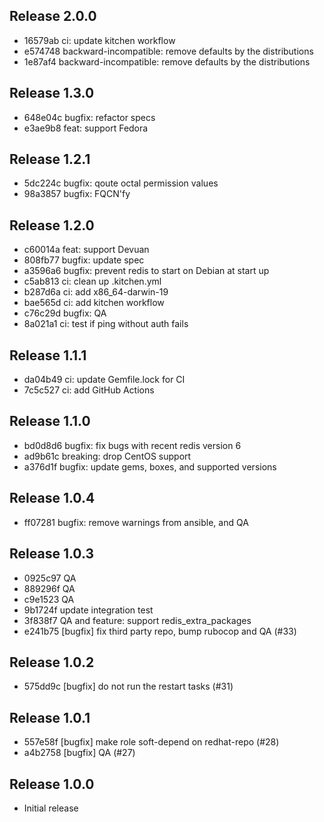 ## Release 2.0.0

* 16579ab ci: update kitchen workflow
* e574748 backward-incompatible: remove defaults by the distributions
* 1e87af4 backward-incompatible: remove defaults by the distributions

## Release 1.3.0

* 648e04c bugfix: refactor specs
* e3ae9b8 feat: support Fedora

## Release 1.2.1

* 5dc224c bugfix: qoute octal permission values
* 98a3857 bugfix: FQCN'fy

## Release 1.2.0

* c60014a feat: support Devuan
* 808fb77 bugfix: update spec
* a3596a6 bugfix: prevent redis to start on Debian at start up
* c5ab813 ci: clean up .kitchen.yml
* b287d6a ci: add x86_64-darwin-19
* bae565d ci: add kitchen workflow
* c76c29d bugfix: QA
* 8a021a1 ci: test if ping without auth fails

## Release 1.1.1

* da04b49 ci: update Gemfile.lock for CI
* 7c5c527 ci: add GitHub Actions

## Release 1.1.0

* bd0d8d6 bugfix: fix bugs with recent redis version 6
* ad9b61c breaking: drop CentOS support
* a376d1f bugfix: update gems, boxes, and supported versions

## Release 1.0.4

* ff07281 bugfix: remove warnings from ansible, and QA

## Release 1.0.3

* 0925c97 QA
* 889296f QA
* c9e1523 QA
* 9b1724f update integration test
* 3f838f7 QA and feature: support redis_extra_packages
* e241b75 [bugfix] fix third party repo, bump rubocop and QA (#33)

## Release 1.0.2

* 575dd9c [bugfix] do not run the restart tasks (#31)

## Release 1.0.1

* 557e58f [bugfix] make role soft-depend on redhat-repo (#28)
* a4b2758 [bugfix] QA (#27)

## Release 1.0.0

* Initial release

────────

■ Work instructions
Restate precisely, and with nothing added, the lines from the one with "c76c29d bugfix: QA" through the final line of the material.

■ Expected answer
* c76c29d bugfix: QA
* 8a021a1 ci: test if ping without auth fails

## Release 1.1.1

* da04b49 ci: update Gemfile.lock for CI
* 7c5c527 ci: add GitHub Actions

## Release 1.1.0

* bd0d8d6 bugfix: fix bugs with recent redis version 6
* ad9b61c breaking: drop CentOS support
* a376d1f bugfix: update gems, boxes, and supported versions

## Release 1.0.4

* ff07281 bugfix: remove warnings from ansible, and QA

## Release 1.0.3

* 0925c97 QA
* 889296f QA
* c9e1523 QA
* 9b1724f update integration test
* 3f838f7 QA and feature: support redis_extra_packages
* e241b75 [bugfix] fix third party repo, bump rubocop and QA (#33)

## Release 1.0.2

* 575dd9c [bugfix] do not run the restart tasks (#31)

## Release 1.0.1

* 557e58f [bugfix] make role soft-depend on redhat-repo (#28)
* a4b2758 [bugfix] QA (#27)

## Release 1.0.0

* Initial release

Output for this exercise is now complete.